こないだの金曜日、「こんにちは美術 Live」という公開講座を聞きに京都造形大学に行ってきた。福永信いとうせいこう浅田彰の三人が、福永さんが今年出した本「こんにちは美術」をサカナに話をするという講座で、この講座の最後に3人が持ち寄った映像を見せあう、というのがあって、これにものすごい刺激を受けた。
 僕は一年半くらい前から、もうネットとかで情報を集めてまわるのは極力やらないように生活してみよう、みたいなキャンペーンをひとりでしていて、それでツイッターとかもやめちゃってたんだけど、そうしてうつむくようにして世の中から目をそらして生活しているうちに、情報ばかりでなく、文化や芸術とかからも目を背けがちな生活になっていたことだなあ、と反省した。今回の公開講座も妻が情報を仕入れて来てそれで二人で聞きにいったのだった。
 世の中にはおもしろいものがいっぱいあるんだなあと、3時間近く感心しっぱなし。せっかく生きてるんだから、文化や芸術をもっともっと享受して生きなくちゃもったいないや。というわけで、これからはネットで情報を取り入れることとかも積極的にがんばって取り組んで行きたい。twitterもまたはじめてみた。

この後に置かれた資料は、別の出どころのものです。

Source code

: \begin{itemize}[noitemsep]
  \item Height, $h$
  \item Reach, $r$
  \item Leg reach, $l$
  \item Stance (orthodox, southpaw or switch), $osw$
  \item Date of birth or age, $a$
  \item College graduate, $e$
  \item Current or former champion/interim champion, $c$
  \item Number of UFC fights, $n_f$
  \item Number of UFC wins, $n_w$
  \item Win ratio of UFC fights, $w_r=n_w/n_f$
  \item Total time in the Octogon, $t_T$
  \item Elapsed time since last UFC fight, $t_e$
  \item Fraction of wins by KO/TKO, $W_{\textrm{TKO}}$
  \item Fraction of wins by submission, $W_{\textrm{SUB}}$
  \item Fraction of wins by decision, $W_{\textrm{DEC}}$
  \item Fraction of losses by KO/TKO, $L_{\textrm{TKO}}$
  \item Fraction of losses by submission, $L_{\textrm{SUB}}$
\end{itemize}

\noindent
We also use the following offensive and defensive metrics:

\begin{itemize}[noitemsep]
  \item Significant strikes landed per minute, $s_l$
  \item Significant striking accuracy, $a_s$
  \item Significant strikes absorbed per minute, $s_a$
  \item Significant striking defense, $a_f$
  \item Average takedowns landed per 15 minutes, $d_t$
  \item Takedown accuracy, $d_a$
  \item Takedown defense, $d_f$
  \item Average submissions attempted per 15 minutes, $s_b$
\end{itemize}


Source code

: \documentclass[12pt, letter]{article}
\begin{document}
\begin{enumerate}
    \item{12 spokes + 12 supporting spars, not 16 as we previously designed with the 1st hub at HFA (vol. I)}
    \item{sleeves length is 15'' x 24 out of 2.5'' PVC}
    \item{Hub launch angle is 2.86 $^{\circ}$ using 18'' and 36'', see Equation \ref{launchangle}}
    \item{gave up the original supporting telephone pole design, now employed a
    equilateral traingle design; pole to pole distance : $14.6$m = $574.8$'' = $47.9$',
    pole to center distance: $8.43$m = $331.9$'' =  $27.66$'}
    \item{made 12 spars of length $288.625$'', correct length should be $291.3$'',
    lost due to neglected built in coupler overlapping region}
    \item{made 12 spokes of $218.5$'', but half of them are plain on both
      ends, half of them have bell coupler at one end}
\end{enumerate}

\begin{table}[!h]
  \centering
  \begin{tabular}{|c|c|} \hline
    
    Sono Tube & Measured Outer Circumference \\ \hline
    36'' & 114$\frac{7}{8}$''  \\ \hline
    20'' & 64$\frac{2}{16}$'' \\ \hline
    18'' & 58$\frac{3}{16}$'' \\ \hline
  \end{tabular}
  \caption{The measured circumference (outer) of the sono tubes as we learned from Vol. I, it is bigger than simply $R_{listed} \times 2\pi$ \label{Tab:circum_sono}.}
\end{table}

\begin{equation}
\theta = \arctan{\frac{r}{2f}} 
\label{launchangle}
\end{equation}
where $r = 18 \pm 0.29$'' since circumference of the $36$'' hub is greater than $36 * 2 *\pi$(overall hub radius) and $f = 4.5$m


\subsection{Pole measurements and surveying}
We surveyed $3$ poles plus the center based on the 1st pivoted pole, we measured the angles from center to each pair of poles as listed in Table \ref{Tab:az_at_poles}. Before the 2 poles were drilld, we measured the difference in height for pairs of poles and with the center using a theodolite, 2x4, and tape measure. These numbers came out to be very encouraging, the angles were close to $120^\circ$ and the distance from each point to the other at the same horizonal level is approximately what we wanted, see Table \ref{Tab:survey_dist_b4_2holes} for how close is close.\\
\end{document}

 さて、金曜日に三人が造形大学の教室で見せてくれた映像を、自分のメモの目的もあるんだけど、ここにyoutubeのリンクつきで記録しておきたい。

クラフトワーク
「Radioactivity」

 僕はテクノをほとんど聞いたことがなかったんだけど、クラフトワークってかっこいいんだな。自分の知っている音楽しか聞かないという僕のこれまでの保守的な生き方を反省した。

会田誠
「日本に潜伏中のビン・ラディンと名乗る男からのビデオ」

youtubeのリンクで見ると映像が動かないんだけど、金曜日に造形大学でみたビン・ラディンと名乗る男はちゃんと動いて、炬燵で日本酒を飲んでいた。これのすごいところは英語の字幕がついているところで、それはつまりテロリストがこれを見たら会田誠を殺しにくる可能性があって、命をかけてくだらないことをしているというところ、だという話を聞いてなるほどすげえなと思った。そうやって殺されてもいいぞ、ぐらいの覚悟でものをつくっている人に「日本は、ぬるま湯ですね」みたいなことを言われると自分のぬるさを思ってドキッとする。

Michel Gondryのミュージッククリップ

「こんなのどうやってとってるんだ!」といとうせいこうは興奮しながら紹介していた。「ふうん。まあ、なかなかやるね」と上から目線で作品を見るのではなく、「これはすごい!」と興奮しつついろんなものを見られる大人に僕もなりたい。

ブンミおじさんの森

「緩慢なフィルムの速度の快楽」というようなことをいとうさんは言っていた。ああ、そういう風に映像は見るものなのだな。見るというよりも味わうという感じか。映画の冒頭、薄暗い田んぼの中を黒い牛が逃げて行く場面を見たあとで、いとうさんは「なにがなんだかわけがわかんない。これは死んだ後のことなのかとか、ブワーッと考えちゃう」と言っていたけど、芸術作品っていうのはそうやって人にブワーッといろんなことを考えさせるものなのだろうな。ただ情報を伝達するものではなく、それに触れている時間にいろんなことを考えさせるような。ああ、僕はぼーっと生きていないで、ブワーッといろいろ考えて生きなくちゃだめだ。

「Mon Onkle」

群馬の高校生だった僕は、20年くらい前にテレビでやってたこの映画を見たんだけど、ちっとも良さが分からなかった。いとうさんは「何度みてもおしゃれ」「一番おしゃれ」な映画だと連呼していて、ああ、これをおしゃれと感じられる感性が僕にあれば、もっと人生は違ったものになっていただろうなと田舎の高校に通っていた自分を振り返るようだ。高校生の僕はきっと映画のストーリー、筋、起承転結、みたいなことしか見られていなかったのだろうな。この映画のおしゃれな音楽は、小西康陽とかの日本のおしゃれ系音楽に影響をあたえていて、とかいう話も出て、ひとつの映画からどんだけ話が広がるのか、といとうさんの楽しそうな口ぶりに圧倒される。

サシャ・バロン・コーエンの「ブルーノ」

いま、アメリカのコメディアンが命がけですごいことをやっているのだそうだ。僕はそんなのちっとも知らなかった。いとうさんは泣きながら、口をあんぐり開けながらアメリカのコメディアンの作品を見ているんだとか。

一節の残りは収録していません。